When managing the business overtakes managing the integrity of the brand experience, consumer relevance is often the first thing to slip by the wayside. The temptation of financial success is for brands to feel that they now have a ‘loyal consumer audience’ who will follow the brand wherever finance wants to take it. We call it the ‘sucker illusion.’ This is the illusion that a brand with large revenues sustained over time can sustain consumer loyalty (or interest) based on the brand name alone.
The ‘sucker illusion’ is what many branding houses continue to sell to their clients. Is your product not that relevant anymore? Is it mediocre in the face of underdog brands popping up around it? Don’t worry; a solid re-branding campaign will insulate you against market share erosion.
Or, maybe a slew of new products bearing little resemblance to what built the brand to begin with (diluting it into a meaningless commodity)?
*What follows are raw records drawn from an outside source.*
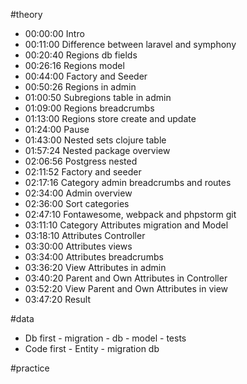 #theory
- 00:00:00 Intro
- 00:11:00 Difference between laravel and symphony
- 00:20:40 Regions db fields
- 00:26:16 Regions model
- 00:44:00 Factory and Seeder 
- 00:50:26 Regions in admin
- 01:00:50 Subregions table in admin 
- 01:09:00 Regions breadcrumbs
- 01:13:00 Regions store create and update
- 01:24:00 Pause 
- 01:43:00 Nested sets clojure table 
- 01:57:24 Nested package overview 
- 02:06:56 Postgress nested
- 02:11:52 Factory and seeder 
- 02:17:16 Category admin breadcrumbs and routes
- 02:34:00 Admin overview
- 02:36:00 Sort categories
- 02:47:10 Fontawesome, webpack and phpstorm git
- 03:11:10 Category Attributes migration and Model
- 03:18:10 Attributes Controller
- 03:30:00 Attributes views
- 03:34:00 Attributes breadcrumbs
- 03:36:20 View Attributes in admin
- 03:40:20 Parent and Own Attributes in Controller
- 03:52:20 View Parent and Own Attributes in view
- 03:47:20 Result

#data
- Db first - migration - db - model - tests
- Code first - Entity - migration db

#practice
Or, maybe you just need to have your sales team get more aggressive, so your brand wins on sheer availability?
Sound familiar?
Many fall for the ‘illusion,’ especially when managing large legacy equities whose cash profit is dearly needed but whose volume is slip-siding away due to increasing irrelevance of the product experience. Legacy brands are not necessarily growth engines, don’t treat them as such. Companies should reinvest cash-cow brand profits over the long-term in a forward-looking strategic plan to stay on the cutting edge of their category, eventually replacing old brands with fresh brands offering more innovative experiences.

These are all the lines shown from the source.